Местные жители встретили её дружелюбно. Она увидела чистенькие тротуары, аккуратные немецкие домики и шикарную яблоневую рощу в конце улицы. Спасаясь от летней жары, Нина гуляла под яблонями, думала о муже. Деревья приветливо шелестели у неё над головой и роняли к ногам крупные яркие плоды.
Нина всегда была хозяйственной девушкой: «Раз нашла яблоки — порадую мужа вареньем», — решила она и, набрав целый подол гладких сочных фруктов, пошла домой. По дороге Нина заметила, что прохожие странно поглядывают на неё и даже перешёптываются за спиной.
Вечером Дима прибежал со службы. Он был несказанно рад приезду жены, но, увидев на столе прелестные яблоки, нахмурился и спросил: «Ниночка, а ты где их взяла?». «В роще, в конце улицы», — простодушно ответила Нина. «Немедленно выброси!», — строго сказал муж. «Но я же на варенье…»,—- попыталась возразить девушка.

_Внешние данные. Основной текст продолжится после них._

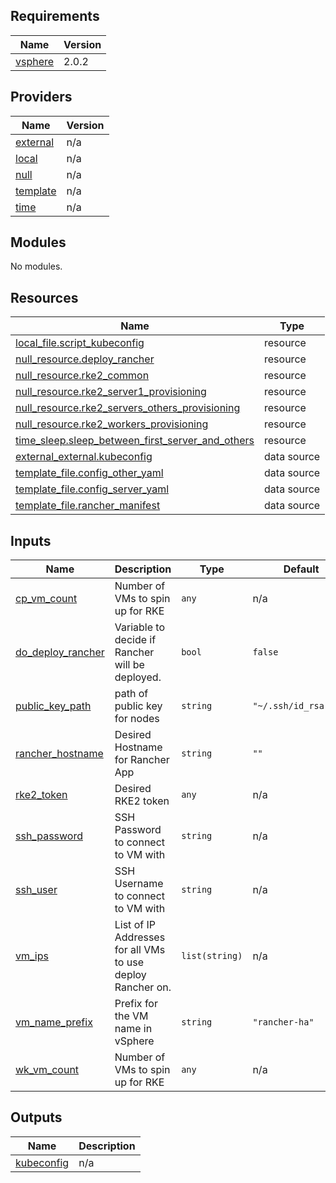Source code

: ## Requirements

| Name | Version |
|------|---------|
| <a name="requirement_vsphere"></a> [vsphere](#requirement\_vsphere) | 2.0.2 |

## Providers

| Name | Version |
|------|---------|
| <a name="provider_external"></a> [external](#provider\_external) | n/a |
| <a name="provider_local"></a> [local](#provider\_local) | n/a |
| <a name="provider_null"></a> [null](#provider\_null) | n/a |
| <a name="provider_template"></a> [template](#provider\_template) | n/a |
| <a name="provider_time"></a> [time](#provider\_time) | n/a |

## Modules

No modules.

## Resources

| Name | Type |
|------|------|
| [local_file.script_kubeconfig](https://registry.terraform.io/providers/hashicorp/local/latest/docs/resources/file) | resource |
| [null_resource.deploy_rancher](https://registry.terraform.io/providers/hashicorp/null/latest/docs/resources/resource) | resource |
| [null_resource.rke2_common](https://registry.terraform.io/providers/hashicorp/null/latest/docs/resources/resource) | resource |
| [null_resource.rke2_server1_provisioning](https://registry.terraform.io/providers/hashicorp/null/latest/docs/resources/resource) | resource |
| [null_resource.rke2_servers_others_provisioning](https://registry.terraform.io/providers/hashicorp/null/latest/docs/resources/resource) | resource |
| [null_resource.rke2_workers_provisioning](https://registry.terraform.io/providers/hashicorp/null/latest/docs/resources/resource) | resource |
| [time_sleep.sleep_between_first_server_and_others](https://registry.terraform.io/providers/hashicorp/time/latest/docs/resources/sleep) | resource |
| [external_external.kubeconfig](https://registry.terraform.io/providers/hashicorp/external/latest/docs/data-sources/external) | data source |
| [template_file.config_other_yaml](https://registry.terraform.io/providers/hashicorp/template/latest/docs/data-sources/file) | data source |
| [template_file.config_server_yaml](https://registry.terraform.io/providers/hashicorp/template/latest/docs/data-sources/file) | data source |
| [template_file.rancher_manifest](https://registry.terraform.io/providers/hashicorp/template/latest/docs/data-sources/file) | data source |

## Inputs

| Name | Description | Type | Default | Required |
|------|-------------|------|---------|:--------:|
| <a name="input_cp_vm_count"></a> [cp\_vm\_count](#input\_cp\_vm\_count) | Number of VMs to spin up for RKE | `any` | n/a | yes |
| <a name="input_do_deploy_rancher"></a> [do\_deploy\_rancher](#input\_do\_deploy\_rancher) | Variable to decide if Rancher will be deployed. | `bool` | `false` | no |
| <a name="input_public_key_path"></a> [public\_key\_path](#input\_public\_key\_path) | path of public key for nodes | `string` | `"~/.ssh/id_rsa.pub"` | no |
| <a name="input_rancher_hostname"></a> [rancher\_hostname](#input\_rancher\_hostname) | Desired Hostname for Rancher App | `string` | `""` | no |
| <a name="input_rke2_token"></a> [rke2\_token](#input\_rke2\_token) | Desired RKE2 token | `any` | n/a | yes |
| <a name="input_ssh_password"></a> [ssh\_password](#input\_ssh\_password) | SSH Password to connect to VM with | `string` | n/a | yes |
| <a name="input_ssh_user"></a> [ssh\_user](#input\_ssh\_user) | SSH Username to connect to VM with | `string` | n/a | yes |
| <a name="input_vm_ips"></a> [vm\_ips](#input\_vm\_ips) | List of IP Addresses for all VMs to use deploy Rancher on. | `list(string)` | n/a | yes |
| <a name="input_vm_name_prefix"></a> [vm\_name\_prefix](#input\_vm\_name\_prefix) | Prefix for the VM name in vSphere | `string` | `"rancher-ha"` | no |
| <a name="input_wk_vm_count"></a> [wk\_vm\_count](#input\_wk\_vm\_count) | Number of VMs to spin up for RKE | `any` | n/a | yes |

## Outputs

| Name | Description |
|------|-------------|
| <a name="output_kubeconfig"></a> [kubeconfig](#output\_kubeconfig) | n/a |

Дмитрий взял жену за плечи и тихо, серьезно произнес: «Ниночка, ты ещё не знаешь, но мы живём в очень нехорошем месте. Городок наш называется Бухенвальд, а та роща, где ты собирала яблоки, выросла на месте братской могилы, куда свозили хоронить замученных в концлагере детишек…».

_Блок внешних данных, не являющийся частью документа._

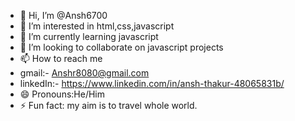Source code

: - 👋 Hi, I’m @Ansh6700
- 👀 I’m interested in html,css,javascript
- 🌱 I’m currently learning javascript
- 💞️ I’m looking to collaborate on javascript projects
- 📫 How to reach me
- gmail:- Anshr8080@gmail.com
- linkedIn:- https://www.linkedin.com/in/ansh-thakur-48065831b/
- 😄 Pronouns:He/Him
- ⚡ Fun fact: my aim is to travel whole world.

<!---
Ansh6700/Ansh6700 is a ✨ special ✨ repository because its `README.md` (this file) appears on your GitHub profile.
You can click the Preview link to take a look at your changes.
--->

Они прожили в Бухенвальде больше года, но с этого дня моя бабушка не могла даже взглянуть на прекрасную яблоневую рощу в конце улицы…
Шура
Рассказывает Надежда Родионова.
В детстве я очень боялась эту недобрую пожилую женщину с пронзительным взглядом и шрамом, растянувшимся по левой щеке до самого уха. Она казалась мне холодной и резкой, неспособной на сочувствие и понимание.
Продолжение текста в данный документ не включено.